A student's education is only as good as the person passing on the knowledge. The credentials of a program's faculty are very important when one is evaluating schools. Check the school's catalog for a listing of faculty and their education, and determine:

  • how many faculty members there are in relation to the number of students
  • how many of them are actively involved or working within the industry;
  • what is the educational background of faculty members.

 

Applying

How difficult is it to get into a good Interior Design program?

Applying to an interior design program is like applying to any good design program. If you have the drive, the grades, and a fine portfolio, then your chances are high that you will be admitted. Depending on the school, certain aspects of an application weigh more heavily than others, but basically they will all take into consideration your previous academic work, your essay, recommendations, and your portfolio. Keep in mind that some programs have very specific portfolio requirements, while some schools have options other than a portfolio.

What do prospective students need to do when applying to Interior Design school? Who do they contact? Can you walk us through the process?

The first thing one should do is contact the school for their promotional literature or visit their website. Generally the Admissions Office is the place to start.

Is there some way to consolidate the application process for multiple schools, or is it different for every college? How important are portfolios?
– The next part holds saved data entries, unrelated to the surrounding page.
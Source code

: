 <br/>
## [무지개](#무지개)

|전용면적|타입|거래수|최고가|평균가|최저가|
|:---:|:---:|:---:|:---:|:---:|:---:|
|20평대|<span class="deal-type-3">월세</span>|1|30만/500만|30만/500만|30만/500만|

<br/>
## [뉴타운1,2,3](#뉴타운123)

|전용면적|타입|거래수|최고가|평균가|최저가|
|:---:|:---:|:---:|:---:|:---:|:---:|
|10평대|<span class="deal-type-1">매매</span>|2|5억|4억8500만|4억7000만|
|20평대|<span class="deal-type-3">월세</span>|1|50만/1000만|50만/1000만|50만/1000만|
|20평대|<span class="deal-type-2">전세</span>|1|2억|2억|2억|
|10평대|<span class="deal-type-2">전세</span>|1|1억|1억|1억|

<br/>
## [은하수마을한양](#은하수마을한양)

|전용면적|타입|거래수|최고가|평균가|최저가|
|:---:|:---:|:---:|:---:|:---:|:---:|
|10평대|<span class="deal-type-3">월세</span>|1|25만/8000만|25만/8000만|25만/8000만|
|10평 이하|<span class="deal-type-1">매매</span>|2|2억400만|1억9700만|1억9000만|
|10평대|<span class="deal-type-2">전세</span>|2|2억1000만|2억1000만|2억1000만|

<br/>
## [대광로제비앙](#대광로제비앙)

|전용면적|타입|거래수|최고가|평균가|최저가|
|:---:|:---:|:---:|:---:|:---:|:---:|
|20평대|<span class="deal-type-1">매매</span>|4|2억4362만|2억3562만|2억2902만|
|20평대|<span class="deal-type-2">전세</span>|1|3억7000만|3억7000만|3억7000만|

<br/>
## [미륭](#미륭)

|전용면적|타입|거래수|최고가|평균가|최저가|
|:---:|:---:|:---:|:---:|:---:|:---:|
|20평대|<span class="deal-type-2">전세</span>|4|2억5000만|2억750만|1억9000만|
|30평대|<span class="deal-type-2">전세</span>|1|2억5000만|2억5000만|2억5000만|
Consolidation of applications may be the way of the future, but it's not here yet. It is too difficult and depends too much on the varying portfolio requirements from school to school.

Most design schools do require a portfolio for admission, but there are some that don't. For example, NYSID does not require one for its certificate program. It's hard to advise students regarding portfolios for interior design because the field is so different. A good foundation, though, would be to have a strong fine arts portfolio. From there, you can probably meet the requirements and produce work that the individual schools require.